Now, a surprising new study has found that blood rushes to parts of the brain where the neurons haven't yet jumped into action, and the researchers say this anticipatory response may be skewing the interpretation of fMRI scans. In the study, published in Nature [subscription required], researchers trained monkeys to respond to visual stimuli, and measured their reactions with both fMRI scans and electrodes inserted into their brains.

Sitting in darkness except for a light that switched on at regular intervals, the monkeys were trained to look away if it was red, and fix their gaze on the light if it shone green. When the timing of the pauses between the light flashes changed, blood flow still increased when the macaque expected a flash, but there was no subsequent increase in electrical activity from firing neurons [New Scientist].

Study coauthor Aniruddha Das says the findings suggest a previously unknown mechanism of brain arousal.

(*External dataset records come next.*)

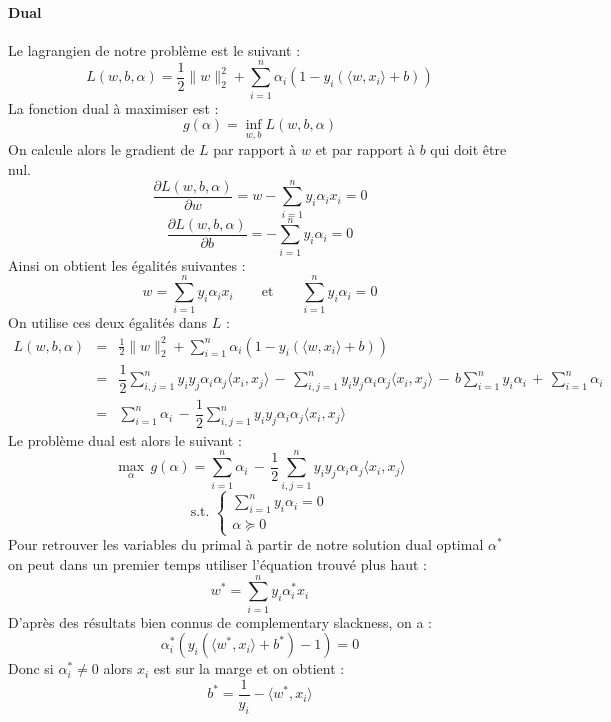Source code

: \paragraph{Dual}
Le lagrangien de notre problème est le suivant :
$$ L(w, b, \alpha) = \dfrac{1}{2} \| w \|_2^2 + \sum_{i=1}^{n} \alpha_i \left( 1 - y_i \left( \langle w, x_i \rangle + b \right) \right) $$
La fonction dual à maximiser est :
$$ g(\alpha) = \inf_{w, b} L(w, b, \alpha) $$
On calcule alors le gradient de $L$ par rapport à $w$ et par rapport à $b$ qui doit être nul.
$$ \dfrac{\partial L(w, b, \alpha)}{\partial w} = w - \sum_{i = 1}^{n} y_i \alpha_i x_i = 0 $$
$$ \dfrac{\partial L(w, b, \alpha)}{\partial b} = - \sum_{i = 1}^{n} y_i \alpha_i = 0 $$
Ainsi on obtient les égalités suivantes :
$$ w = \sum_{i = 1}^{n} y_i \alpha_i x_i \qquad \text{et} \qquad \sum_{i = 1}^{n} y_i \alpha_i = 0 $$
On utilise ces deux égalités dans $L$ :
$$ \begin{array}{lll}
L(w, b, \alpha)
& = & \displaystyle \frac{1}{2} \| w \|_2^2 + \sum_{i=1}^{n} \alpha_i \left( 1 - y_i \left( \langle w, x_i \rangle + b \right) \right) \\
& = & \displaystyle \dfrac{1}{2} \sum_{i, j = 1}^n y_i y_j \alpha_i \alpha_j \langle x_i, x_j \rangle \, - \, \sum_{i, j = 1}^n y_i y_j \alpha_i \alpha_j \langle x_i, x_j \rangle \, - \, b \sum_{i = 1}^n y_i \alpha_i \, + \, \sum_{i=1}^{n} \alpha_i \\
& = & \displaystyle \sum_{i=1}^{n} \alpha_i \, - \, \dfrac{1}{2} \sum_{i, j = 1}^n y_i y_j \alpha_i \alpha_j \langle x_i, x_j \rangle
\end{array} $$
Le problème dual est alors le suivant :
$$ \max_\alpha \, g(\alpha) = \sum_{i=1}^{n} \alpha_i \, - \, \dfrac{1}{2} \sum_{i, j = 1}^n y_i y_j \alpha_i \alpha_j \langle x_i, x_j \rangle $$
\vspace{-3mm}
$$ \text{s.t. } \left\{ \begin{array}{l}
	\sum_{i=1}^{n} y_i \alpha_i = 0 \\
	\alpha \succeq 0
\end{array} \right. $$
Pour retrouver les variables du primal à partir de notre solution dual optimal $\alpha^*$ on peut dans un premier temps utiliser l'équation trouvé plus haut :
$$ w^* = \sum_{i = 1}^{n} y_i \alpha_i^* x_i $$
D'après des résultats bien connus de complementary slackness, on a :
$$ \alpha_i^* \left( y_i \left( \langle w^*, x_i \rangle + b^* \right) - 1 \right) = 0 $$
Donc si $\alpha_i^* \neq 0$ alors $x_i$ est sur la marge et on obtient :
$$ b^* = \dfrac{1}{y_i} - \langle w^*, x_i \rangle $$
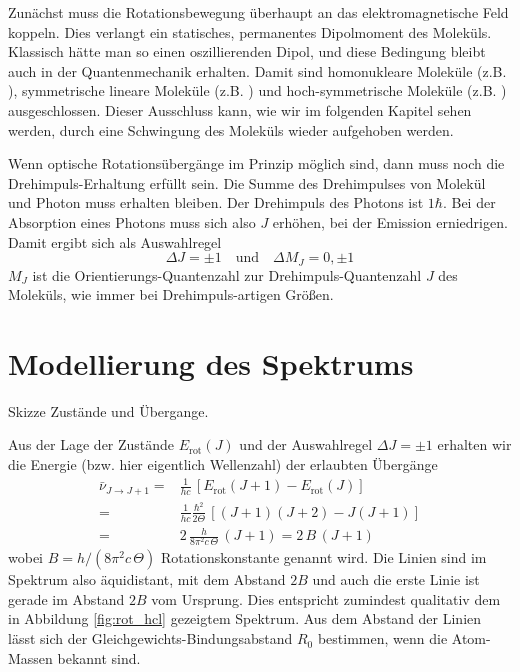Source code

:Zunächst muss die Rotationsbewegung überhaupt an das elektromagnetische Feld koppeln. Dies verlangt  ein statisches, permanentes Dipolmoment des Moleküls. Klassisch hätte man so einen oszillierenden Dipol, und diese Bedingung bleibt auch in der Quantenmechanik erhalten. Damit sind homonukleare Moleküle (z.B. ), symmetrische lineare Moleküle (z.B. ) und hoch-symmetrische Moleküle (z.B. ) ausgeschlossen. Dieser Ausschluss kann, wie wir im folgenden Kapitel sehen werden, durch eine Schwingung des Moleküls wieder aufgehoben werden.

Wenn optische Rotationsübergänge im Prinzip möglich sind, dann muss noch die Drehimpuls-Erhaltung erfüllt sein. Die Summe des Drehimpulses von Molekül und Photon muss erhalten bleiben. Der Drehimpuls des Photons ist $1 \hbar$. Bei der Absorption eines Photons muss sich also $J$ erhöhen, bei der Emission erniedrigen. Damit ergibt sich als Auswahlregel
\begin{equation}
\Delta J = \pm 1 \quad \text{und} \quad \Delta M_J = 0, \pm 1
\end{equation}
$M_J$ ist die Orientierungs-Quantenzahl zur Drehimpuls-Quantenzahl $J$ des Moleküls, wie immer bei Drehimpuls-artigen Größen.

\section{Modellierung des Spektrums}

\begin{marginfigure}
\caption{Skizze Zustände und Übergange.}
\end{marginfigure}


Aus der Lage der Zustände $E_\text{rot}(J)$ und der Auswahlregel $\Delta J = \pm 1$ erhalten wir die  Energie (bzw. hier eigentlich Wellenzahl) der erlaubten Übergänge
\begin{align}
 \bar{\nu}_{J \rightarrow J + 1} =& \frac{1}{h c}  \, \left[ E_\text{rot}(J+1) - E_\text{rot}(J) \right]
 \\ 
 =  & \frac{1}{h c}\frac{\hbar^2}{2 \Theta} \, \left[ (J+1)(J+2) - J (J+1) \right] \\
 = & 2 \, \frac{h}{8 \pi^2 c \, \Theta} \, \left( J +1 \right) = 2 \, B \, (J+1)
\end{align}
wobei $B = h / (8 \pi^2 c \, \Theta)$ Rotationskonstante genannt wird. Die Linien sind im Spektrum also äquidistant, mit dem Abstand $2B$ und auch die erste Linie ist gerade im Abstand $2B$ vom Ursprung. Dies entspricht zumindest qualitativ dem in Abbildung \ref{fig:rot_hcl} gezeigtem Spektrum. Aus dem Abstand der Linien lässt sich der Gleichgewichts-Bindungsabstand $R_0$ bestimmen, wenn die Atom-Massen bekannt sind.



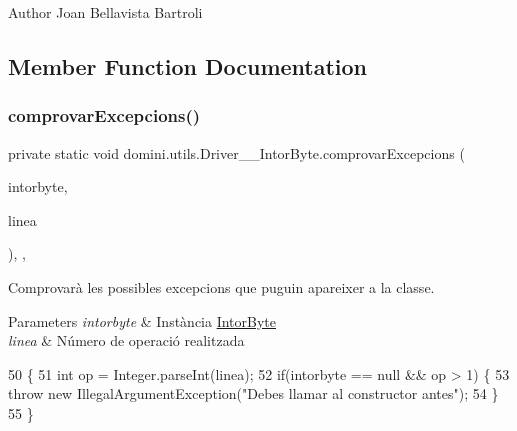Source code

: \begin{DoxyAuthor}{Author}
Joan Bellavista Bartroli 
\end{DoxyAuthor}


\subsection{Member Function Documentation}
\mbox{\label{classdomini_1_1utils_1_1Driver____IntorByte_a3cb28e1e1b318e0b8e4809ebd171c8b2}} 
\subsubsection{\texorpdfstring{comprovar\+Excepcions()}{comprovarExcepcions()}}
{\footnotesize\ttfamily private static void domini.\+utils.\+Driver\+\_\+\+\_\+\+Intor\+Byte.\+comprovar\+Excepcions (\begin{DoxyParamCaption}\item[{\hyperlink{classdomini_1_1utils_1_1IntorByte}{Intor\+Byte}}]{intorbyte,  }\item[{String}]{linea }\end{DoxyParamCaption})\hspace{0.3cm}{\ttfamily [inline]}, {\ttfamily [static]}, {\ttfamily [private]}}



Comprovarà les possibles excepcions que puguin apareixer a la classe. 


\begin{DoxyParams}{Parameters}
{\em intorbyte} & Instància \hyperlink{classdomini_1_1utils_1_1IntorByte}{Intor\+Byte} \\
\hline
{\em linea} & Número de operació realitzada \\
\hline
\end{DoxyParams}

\begin{DoxyCode}
50                                                                               \{
51         \textcolor{keywordtype}{int} op = Integer.parseInt(linea);
52         \textcolor{keywordflow}{if}(intorbyte == null && op > 1) \{
53             \textcolor{keywordflow}{throw} \textcolor{keyword}{new} IllegalArgumentException(\textcolor{stringliteral}{"Debes llamar al constructor antes"});
54         \}
55     \}
\end{DoxyCode}
\mbox{\label{classdomini_1_1utils_1_1Driver____IntorByte_a82ac3bdc9baf9f3fa1b8984733d03240}}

"What caught us completely by surprise was that there was this huge anticipatory signal which appeared prior to us showing the visual stimulus," Das says. The purpose of this could be to supply cortical arteries in the visual region in time for the upcoming stimulus, he says [Nature News].

As fMRI scans are increasingly used to investigate people's emotional responses to a visual stimuli, future research in the burgeoning field will have to take care to avoid skewing the data.

Although the findings "by no means call into question the whole body of fMRI research," Das says they should cause fMRI researchers to rethink how they design and interpret their experiments [ScienceNOW Daily News].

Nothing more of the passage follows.